The UN announced that it surpassed MDG goals to “bring reversing malaria incidence by 2015.” Their progress is responsible for 6.2 million averted malaria deaths, 97 percent of which are young children.
Over 100 countries are declared “free” of malaria. Another 55 are on track to reduce new malaria cases by at least 75 percent by the end of the year.

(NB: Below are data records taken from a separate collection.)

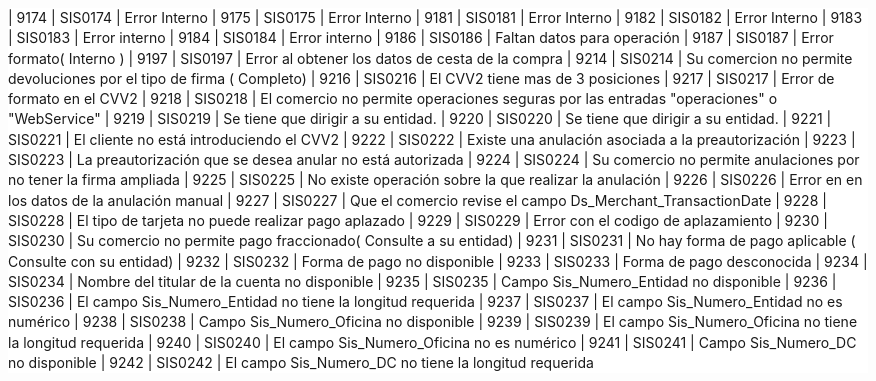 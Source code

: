 | 9174 | SIS0174  | Error Interno
| 9175 | SIS0175  | Error Interno
| 9181 | SIS0181  | Error Interno
| 9182 | SIS0182  | Error Interno
| 9183 | SIS0183  | Error interno
| 9184 | SIS0184  | Error interno
| 9186 | SIS0186  | Faltan datos para operación
| 9187 | SIS0187  | Error formato( Interno )
| 9197 | SIS0197  | Error al obtener los datos de cesta de la compra
| 9214 | SIS0214  | Su comercion no permite devoluciones por el tipo de firma ( Completo)
| 9216 | SIS0216  | El CVV2 tiene mas de 3 posiciones
| 9217 | SIS0217  | Error de formato en el CVV2
| 9218 | SIS0218  | El comercio no permite operaciones seguras por las entradas "operaciones" o "WebService"
| 9219 | SIS0219  | Se tiene que dirigir a su entidad.
| 9220 | SIS0220  | Se tiene que dirigir a su entidad.
| 9221 | SIS0221  | El cliente no está introduciendo el CVV2
| 9222 | SIS0222  | Existe una anulación asociada a la preautorización
| 9223 | SIS0223  | La preautorización que se desea anular no está autorizada
| 9224 | SIS0224  | Su comercio no permite anulaciones por no tener la firma ampliada
| 9225 | SIS0225  | No existe operación sobre la que realizar la anulación
| 9226 | SIS0226  | Error en en los datos de la anulación manual
| 9227 | SIS0227  | Que el comercio revise el campo Ds_Merchant_TransactionDate
| 9228 | SIS0228  | El tipo de tarjeta no puede realizar pago aplazado
| 9229 | SIS0229  | Error con el codigo de aplazamiento
| 9230 | SIS0230  | Su comercio no permite pago fraccionado( Consulte a su entidad)
| 9231 | SIS0231  | No hay forma de pago aplicable ( Consulte con su entidad)
| 9232 | SIS0232  | Forma de pago no disponible
| 9233 | SIS0233  | Forma de pago desconocida
| 9234 | SIS0234  | Nombre del titular de la cuenta no disponible
| 9235 | SIS0235  | Campo Sis_Numero_Entidad no disponible
| 9236 | SIS0236  | El campo Sis_Numero_Entidad no tiene la longitud requerida
| 9237 | SIS0237  | El campo Sis_Numero_Entidad no es numérico
| 9238 | SIS0238  | Campo Sis_Numero_Oficina no disponible
| 9239 | SIS0239  | El campo Sis_Numero_Oficina no tiene la longitud requerida
| 9240 | SIS0240  | El campo Sis_Numero_Oficina no es numérico
| 9241 | SIS0241  | Campo Sis_Numero_DC no disponible
| 9242 | SIS0242  | El campo Sis_Numero_DC no tiene la longitud requerida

African countries are even seeing fewer malaria cases, a historical statistic for a continent that has struggled against the disease.
Despite the progress made, WHO estimates that approximately 214 million people were infected with malaria in 2015. Of that staggering number, 472,000 people lost their lives, a large percentage of which were children under the age of five.
Advancements in technology, as well as new measures, have helped reduce malaria deaths up to 20 percent in African children since 2000. About 95,000 newborn deaths related to malaria pregnancy have also been averted between 2009 and 2012.
Although health ministers will move away from the eight Millennium Development Goals and transition to a new set of 17 Sustainable Development Goals (SDGs) next year, the Roll Back Malaria Partnership is “urging continued commitment to achieve malaria elimination by 2030” while also helping to advance development across government sectors.
“Under MDGs, we have seen what can be achieved when we join our efforts and come together in a coordinated fashion,” said Herv Verhoosel, Representative from the Roll Back Malaria Partnership Secretariat in New York.
“As we set our sights on elimination, we stand to avert nearly 3 billion cases of infection and generate some $4 trillion in additional economic output over the next 15 years,” he said. “But we must ensure political commitment and predictable financial resources necessary to carry us over the finish line.”